Stop Planning for Spreadsheets and Start Planning For Humans.
I see it all the time.
Smart leaders, focused on the bottom line, watching their event budgets like a hawk. And when it's all said and done, the big question is always, "Did we get our money back?"
Meanwhile, the guests attending? They’re quietly wondering if their investment was worth it and trying to stay awake during the 16th keynote of the day.
Events are where humans and businesses collide, but when you only measure the business side, you miss both the point and the potential.
Lets break it down!
The Weird Paradox of Events
An event is ALWAYS two things at once:
A line item on a P&L.
A transformative experience people carry with them for years.
You’re expected to prove it was “worth it” on the business side.
But also to make it meaningful.
And memorable.
And magical.
That’s the paradox and the HUGE opportunity of great events.
Here’s where most people blow it: they assume that if the numbers look good, everything’s good.
But numbers don’t smile at you. People do.
So how do you measure what really matters?
You expand the way you measure.
The Three Event Metrics That Really Matter
ROI = Return on Investment
This is the "gold standard" everyone talks about. Did the dollars you put in come back with friends? We're talking ticket sales, sponsorships, new leads generated, or direct revenue. You absolutely need this, but think of it as the floor, not the ceiling, for your event's success.
ROO = Return on Objectives
Did your event actually achieve its stated goals? And I don't just mean "make money." Did you:
Strengthen key relationships?
Successfully launch a new product or service?
Build stronger brand loyalty?
Educate your team or clients on a critical topic?
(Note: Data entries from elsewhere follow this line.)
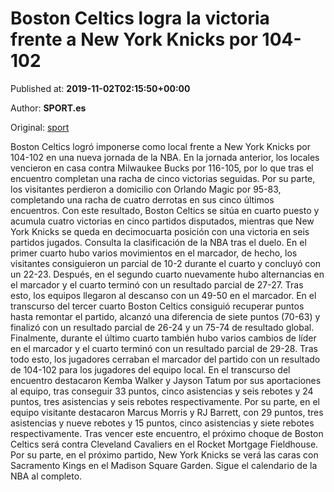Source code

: 
# Boston Celtics logra la victoria frente a New York Knicks por 104-102

Published at: **2019-11-02T02:15:50+00:00**

Author: **SPORT.es**

Original: [sport](https://www.sport.es/es/noticias/nba/boston-celtics-logra-la-victoria-frente-a-new-york-knicks-por-104-102-7711050)

Boston Celtics logró imponerse como local frente a New York Knicks por 104-102 en una nueva jornada de la NBA. En la jornada anterior, los locales vencieron en casa contra Milwaukee Bucks por 116-105, por lo que tras el encuentro completan una racha de cinco victorias seguidas. Por su parte, los visitantes perdieron a domicilio con Orlando Magic por 95-83, completando una racha de cuatro derrotas en sus cinco últimos encuentros. Con este resultado, Boston Celtics se sitúa en cuarto puesto y acumula cuatro victorias en cinco partidos disputados, mientras que New York Knicks se queda en decimocuarta posición con una victoria en seis partidos jugados. Consulta la clasificación de la NBA tras el duelo.
En el primer cuarto hubo varios movimientos en el marcador, de hecho, los visitantes consiguieron un parcial de 10-2 durante el cuarto y concluyó con un 22-23. Después, en el segundo cuarto nuevamente hubo alternancias en el marcador y el cuarto terminó con un resultado parcial de 27-27. Tras esto, los equipos llegaron al descanso con un 49-50 en el marcador.
En el transcurso del tercer cuarto Boston Celtics consiguió recuperar puntos hasta remontar el partido, alcanzó una diferencia de siete puntos (70-63) y finalizó con un resultado parcial de 26-24 y un 75-74 de resultado global. Finalmente, durante el último cuarto también hubo varios cambios de líder en el marcador y el cuarto terminó con un resultado parcial de 29-28. Tras todo esto, los jugadores cerraban el marcador del partido con un resultado de 104-102 para los jugadores del equipo local.
En el transcurso del encuentro destacaron Kemba Walker y Jayson Tatum por sus aportaciones al equipo, tras conseguir 33 puntos, cinco asistencias y seis rebotes y 24 puntos, tres asistencias y seis rebotes respectivamente. Por su parte, en el equipo visitante destacaron Marcus Morris y RJ Barrett, con 29 puntos, tres asistencias y nueve rebotes y 15 puntos, cinco asistencias y siete rebotes respectivamente.
Tras vencer este encuentro, el próximo choque de Boston Celtics será contra Cleveland Cavaliers en el Rocket Mortgage Fieldhouse. Por su parte, en el próximo partido, New York Knicks se verá las caras con Sacramento Kings en el Madison Square Garden. Sigue el calendario de la NBA al completo.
Sometimes, the biggest win isn't immediate revenue. It's increased team alignment, powerful market momentum, boosted credibility, or a surge in engaged followers. These might not show up instantly on a sales report, but they are incredibly real and drive long-term growth.
ROE = Return on Emotions
Y’ALL This is the secret sauce.
How did people feel about your event? Because emotions drive memories, and memories drive behavior.
Did they leave inspired?
Connected?
Delighted?
OR bored and already mentally unsubscribed from your brand?
If you’re not tracking this, you’re wasting the most powerful driver of repeat business and positive word of mouth.
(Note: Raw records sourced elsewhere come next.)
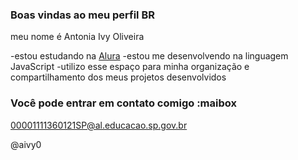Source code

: ### Boas vindas ao meu perfil BR

meu nome é Antonia Ivy Oliveira

-estou estudando na [Alura](https://ww.alura.com.br)
-estou me desenvolvendo na linguagem JavaScript
-utilizo esse espaço para minha organização e compartilhamento dos meus projetos desenvolvidos

### Você pode entrar em contato comigo :maibox

00001111360121SP@al.educacao.sp.gov.br

@aivy0
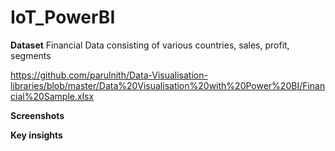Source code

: # IoT_PowerBI

**Dataset**
Financial Data consisting of various countries, sales, profit, segments

https://github.com/parulnith/Data-Visualisation-libraries/blob/master/Data%20Visualisation%20with%20Power%20BI/Financial%20Sample.xlsx

**Screenshots**

**Key insights**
Okay BUT How Do You Actually Measure This?
You don’t need to hire a team of data analysts.
You just need to start paying attention and asking good questions.
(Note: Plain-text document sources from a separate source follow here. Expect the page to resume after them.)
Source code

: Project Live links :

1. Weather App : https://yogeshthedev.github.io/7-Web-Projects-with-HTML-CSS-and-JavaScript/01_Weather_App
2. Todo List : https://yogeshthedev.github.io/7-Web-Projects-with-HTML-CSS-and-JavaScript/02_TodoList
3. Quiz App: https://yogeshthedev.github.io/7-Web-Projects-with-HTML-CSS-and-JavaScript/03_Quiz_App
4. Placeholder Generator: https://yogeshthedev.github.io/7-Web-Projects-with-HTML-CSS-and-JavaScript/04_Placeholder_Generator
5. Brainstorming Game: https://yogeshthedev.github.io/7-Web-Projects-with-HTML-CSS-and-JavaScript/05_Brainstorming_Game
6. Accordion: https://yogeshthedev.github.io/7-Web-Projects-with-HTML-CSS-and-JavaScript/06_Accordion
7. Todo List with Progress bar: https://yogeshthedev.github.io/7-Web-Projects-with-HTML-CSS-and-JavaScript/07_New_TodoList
Before, during, and after your event, measure things like:
Measure things like:
Who came? Where are your guests from, and how did they hear about you? What's their demographic makeup?
What did they want? What were they hoping to get out of the event?
How did they feel? What was the NPS (Net Promoter Score) or overall satisfaction?
Were they engaged? Did they post on social media, participate in sessions, stay late, or leave early?
What worked (or didn't)? Did they like the food? The speakers? The overall flow?
What's next? Would they recommend it? Return? Post about it afterwards?
And here’s the kicker: not all data looks like numbers.
Body language, smiles, organic conversations, energy in the room — allll data people.
Write it down. Observe. Listen. And most importantly, ASK.
Why This Matters
If you don’t measure all three ROI, ROO, and ROE you risk optimizing for the wrong thing.
You might hit your revenue target but unintentionally damage trust because the experience felt lame and transactional.
You could have a beautifully branded event that nobody remembers because you focused on the wrong thing.
Or you might delight everyone, but have no clear idea if it actually moved the needle on your key business objectives.
The real magic is in the balance
And if you don’t know where you landed?
You can’t fix it.
You can’t grow it.
You can’t justify it.
You cannot change what you don’t measure.
Events are For Humans
Events are messy, emotional, and wonderfully unpredictable, but that's precisely what makes them so powerful for your business.
So stop thinking of “data” as the enemy of experience.
It’s actually the flashlight that helps you see what’s really happening and and amplify your impact.
Because at the end of the day, you're not just planning an event. You're designing a story your audience will want to tell, while also ensuring it makes perfect sense on your balance sheet.
So, for your next event, ask yourself:
What do you want them to do?
What do you want them to feel?
What do you want them to remember?
Measure that. And then, you'll truly be in business.